Shaw searched the faces amongst the fragmented shadows of the cedar tree. ‘George and I will interview Joe Osbourne now. Let’s get down to Wells to the locksmiths. If Joe’s our man then he wasn’t at the shop that afternoon in 1994, and he wasn’t there on the day his wife died sixteen years later, unless she was dead before he left for work. See what the other shop owners know in that street — what the routine is. Where does he go for lunch? Marianne doesn’t sound to me like a dutiful sandwich-maker. And we’re told they never met in the day, even though they worked less than a few streets apart. Get on to Swansea and find out what Joe’s driven in the past as well — he was eighteen at the time of East Hills. Did he have a motorbike? A car?
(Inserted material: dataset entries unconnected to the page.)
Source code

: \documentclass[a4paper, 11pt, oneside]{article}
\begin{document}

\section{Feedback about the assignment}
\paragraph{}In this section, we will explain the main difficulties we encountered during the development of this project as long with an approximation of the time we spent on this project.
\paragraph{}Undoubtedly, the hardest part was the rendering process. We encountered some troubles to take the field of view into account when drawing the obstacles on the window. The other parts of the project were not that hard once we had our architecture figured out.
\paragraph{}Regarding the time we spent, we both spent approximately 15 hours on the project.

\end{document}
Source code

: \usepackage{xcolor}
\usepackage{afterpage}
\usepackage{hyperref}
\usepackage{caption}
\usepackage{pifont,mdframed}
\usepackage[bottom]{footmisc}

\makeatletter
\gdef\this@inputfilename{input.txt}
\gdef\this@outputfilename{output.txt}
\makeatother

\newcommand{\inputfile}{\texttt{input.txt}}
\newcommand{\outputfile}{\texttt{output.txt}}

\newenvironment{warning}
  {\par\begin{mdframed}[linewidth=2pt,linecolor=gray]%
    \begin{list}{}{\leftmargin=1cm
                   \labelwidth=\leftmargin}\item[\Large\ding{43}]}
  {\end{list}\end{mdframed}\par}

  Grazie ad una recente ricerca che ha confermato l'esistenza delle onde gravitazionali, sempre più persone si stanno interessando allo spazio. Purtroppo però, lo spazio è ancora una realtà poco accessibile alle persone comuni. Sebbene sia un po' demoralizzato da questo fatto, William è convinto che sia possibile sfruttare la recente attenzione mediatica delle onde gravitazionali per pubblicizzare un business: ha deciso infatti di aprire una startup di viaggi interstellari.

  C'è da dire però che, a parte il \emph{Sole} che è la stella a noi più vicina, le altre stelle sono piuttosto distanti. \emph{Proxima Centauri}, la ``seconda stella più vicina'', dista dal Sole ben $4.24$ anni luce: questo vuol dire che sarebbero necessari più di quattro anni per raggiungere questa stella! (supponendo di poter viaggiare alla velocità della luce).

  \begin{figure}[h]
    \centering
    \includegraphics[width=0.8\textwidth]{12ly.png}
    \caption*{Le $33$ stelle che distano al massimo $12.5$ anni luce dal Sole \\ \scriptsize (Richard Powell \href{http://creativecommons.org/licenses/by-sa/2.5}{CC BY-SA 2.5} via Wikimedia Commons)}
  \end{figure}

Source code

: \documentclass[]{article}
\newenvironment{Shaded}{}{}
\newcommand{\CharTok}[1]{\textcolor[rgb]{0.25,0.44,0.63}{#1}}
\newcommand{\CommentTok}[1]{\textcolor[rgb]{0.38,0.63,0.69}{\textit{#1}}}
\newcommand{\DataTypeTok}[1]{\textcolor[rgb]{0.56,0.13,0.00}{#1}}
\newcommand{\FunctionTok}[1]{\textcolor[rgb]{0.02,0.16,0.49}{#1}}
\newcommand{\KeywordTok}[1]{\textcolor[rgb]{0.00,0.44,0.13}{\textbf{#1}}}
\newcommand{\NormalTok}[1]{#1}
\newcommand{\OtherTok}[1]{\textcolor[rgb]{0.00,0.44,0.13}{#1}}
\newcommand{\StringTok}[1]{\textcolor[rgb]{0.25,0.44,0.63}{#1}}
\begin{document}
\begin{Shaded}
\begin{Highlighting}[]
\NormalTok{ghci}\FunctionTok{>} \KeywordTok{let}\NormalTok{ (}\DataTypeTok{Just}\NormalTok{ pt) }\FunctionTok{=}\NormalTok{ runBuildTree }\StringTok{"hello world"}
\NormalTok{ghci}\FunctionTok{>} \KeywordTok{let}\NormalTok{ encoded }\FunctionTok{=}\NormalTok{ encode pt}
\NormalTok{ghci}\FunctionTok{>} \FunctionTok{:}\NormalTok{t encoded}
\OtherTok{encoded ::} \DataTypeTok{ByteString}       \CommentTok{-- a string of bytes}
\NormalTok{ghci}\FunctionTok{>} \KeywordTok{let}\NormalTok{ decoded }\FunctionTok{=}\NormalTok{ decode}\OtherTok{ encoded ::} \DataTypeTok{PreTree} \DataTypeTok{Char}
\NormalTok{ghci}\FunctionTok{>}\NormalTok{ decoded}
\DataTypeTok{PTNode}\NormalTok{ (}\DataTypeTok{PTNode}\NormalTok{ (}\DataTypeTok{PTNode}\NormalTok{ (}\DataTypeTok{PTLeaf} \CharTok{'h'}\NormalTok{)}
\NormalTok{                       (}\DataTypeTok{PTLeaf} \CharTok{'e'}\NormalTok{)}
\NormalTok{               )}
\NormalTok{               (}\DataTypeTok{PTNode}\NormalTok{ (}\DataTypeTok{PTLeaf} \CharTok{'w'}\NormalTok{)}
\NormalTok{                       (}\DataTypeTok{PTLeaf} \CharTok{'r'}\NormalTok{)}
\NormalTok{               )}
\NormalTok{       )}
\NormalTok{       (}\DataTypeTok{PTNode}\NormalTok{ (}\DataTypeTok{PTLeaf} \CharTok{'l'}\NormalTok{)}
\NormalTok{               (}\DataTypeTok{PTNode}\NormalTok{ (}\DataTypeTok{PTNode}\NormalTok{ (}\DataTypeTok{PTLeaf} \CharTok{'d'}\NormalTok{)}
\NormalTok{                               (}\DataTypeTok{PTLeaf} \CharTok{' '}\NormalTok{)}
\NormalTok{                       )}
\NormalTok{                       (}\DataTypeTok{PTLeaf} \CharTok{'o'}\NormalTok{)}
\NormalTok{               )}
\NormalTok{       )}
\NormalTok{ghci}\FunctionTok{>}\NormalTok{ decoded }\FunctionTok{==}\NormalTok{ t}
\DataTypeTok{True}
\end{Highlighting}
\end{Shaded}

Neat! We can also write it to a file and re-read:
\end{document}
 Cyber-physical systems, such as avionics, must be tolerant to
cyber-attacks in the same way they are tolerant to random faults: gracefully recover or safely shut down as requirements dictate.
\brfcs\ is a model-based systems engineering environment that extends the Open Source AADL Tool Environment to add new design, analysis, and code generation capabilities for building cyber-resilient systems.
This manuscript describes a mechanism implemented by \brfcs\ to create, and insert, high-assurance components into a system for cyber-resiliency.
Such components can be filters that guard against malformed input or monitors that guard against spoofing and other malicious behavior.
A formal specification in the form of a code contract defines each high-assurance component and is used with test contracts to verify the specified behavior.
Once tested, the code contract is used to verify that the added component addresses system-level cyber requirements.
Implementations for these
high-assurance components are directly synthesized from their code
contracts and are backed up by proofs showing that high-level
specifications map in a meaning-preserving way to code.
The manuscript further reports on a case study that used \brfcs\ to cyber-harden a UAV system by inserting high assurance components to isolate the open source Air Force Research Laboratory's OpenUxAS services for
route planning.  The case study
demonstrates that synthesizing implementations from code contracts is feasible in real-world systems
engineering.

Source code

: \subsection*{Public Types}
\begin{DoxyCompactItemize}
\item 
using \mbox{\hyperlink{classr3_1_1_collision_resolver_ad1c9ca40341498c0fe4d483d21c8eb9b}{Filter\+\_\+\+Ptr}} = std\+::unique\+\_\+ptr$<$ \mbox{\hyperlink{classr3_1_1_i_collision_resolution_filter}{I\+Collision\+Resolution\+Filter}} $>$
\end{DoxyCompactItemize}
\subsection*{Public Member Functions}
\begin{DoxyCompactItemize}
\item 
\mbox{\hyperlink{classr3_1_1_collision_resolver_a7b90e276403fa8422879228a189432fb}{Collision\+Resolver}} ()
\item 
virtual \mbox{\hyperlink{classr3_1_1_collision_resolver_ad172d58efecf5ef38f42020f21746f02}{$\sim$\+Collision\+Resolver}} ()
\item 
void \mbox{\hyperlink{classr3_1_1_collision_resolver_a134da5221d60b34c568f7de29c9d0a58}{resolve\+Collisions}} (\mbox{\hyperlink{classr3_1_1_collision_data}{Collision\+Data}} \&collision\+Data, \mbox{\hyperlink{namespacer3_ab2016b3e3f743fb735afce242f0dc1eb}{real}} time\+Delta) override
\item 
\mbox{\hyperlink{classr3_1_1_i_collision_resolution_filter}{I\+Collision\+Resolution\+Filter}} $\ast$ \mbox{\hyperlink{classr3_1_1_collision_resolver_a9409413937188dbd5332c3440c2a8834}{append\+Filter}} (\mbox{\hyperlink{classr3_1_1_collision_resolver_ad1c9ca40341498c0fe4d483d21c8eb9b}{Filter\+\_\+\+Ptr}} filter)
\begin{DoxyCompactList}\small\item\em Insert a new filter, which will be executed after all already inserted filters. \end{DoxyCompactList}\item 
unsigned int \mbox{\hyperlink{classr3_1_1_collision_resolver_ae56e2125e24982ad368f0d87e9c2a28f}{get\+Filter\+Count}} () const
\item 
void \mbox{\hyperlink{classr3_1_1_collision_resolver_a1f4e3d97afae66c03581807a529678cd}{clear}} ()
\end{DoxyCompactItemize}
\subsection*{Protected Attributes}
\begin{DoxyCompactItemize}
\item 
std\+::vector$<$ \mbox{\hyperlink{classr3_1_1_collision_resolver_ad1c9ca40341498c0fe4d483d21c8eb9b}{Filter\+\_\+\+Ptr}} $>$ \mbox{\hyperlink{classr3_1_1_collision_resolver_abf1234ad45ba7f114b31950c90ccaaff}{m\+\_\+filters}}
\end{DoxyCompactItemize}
If Patch died because he knew something about that day then there’s a good chance it was something to do with a vehicle. Let’s find out what vehicle we’re dealing with.’

Shaw put his hands together as if in prayer and touched the tip of each index finger to his lips. ‘That’s a thought: Ruth Robinson reckons that if you swam to the mainland from East Hills the only way to do it and live to tell the tale is to go out, then come back with the tide to the main beach. It’s late evening on a hot August day so you can wander around a bit in your trunks, but pretty soon you’ll stand out.’

‘Unless you had a vehicle ready, or you could make a call, get help?’ said Campbell. ‘Or walk back into town, but then you would stand out.’

‘There’s the big beach shop out there, behind the woods,’ offered Jackie Lau. ‘If you had cash you could buy shorts, a T-shirt, then get a bus, or call a cab, or walk. Key question: was it planned?’

‘OK, let’s think all that through,’ said Shaw. ‘But it was eighteen years ago. I’m more interested in kicking the tyres on Osbourne’s alibi for this Friday, the day his wife died and the day Patch was murdered. If Osbourne is our killer then either he stopped at The Row, at Patch’s house, on the way down to Wells, or came back to the village. Again, let’s check out his transport options. If he’s on the British motorbike someone will have heard it — you can hardly miss it.’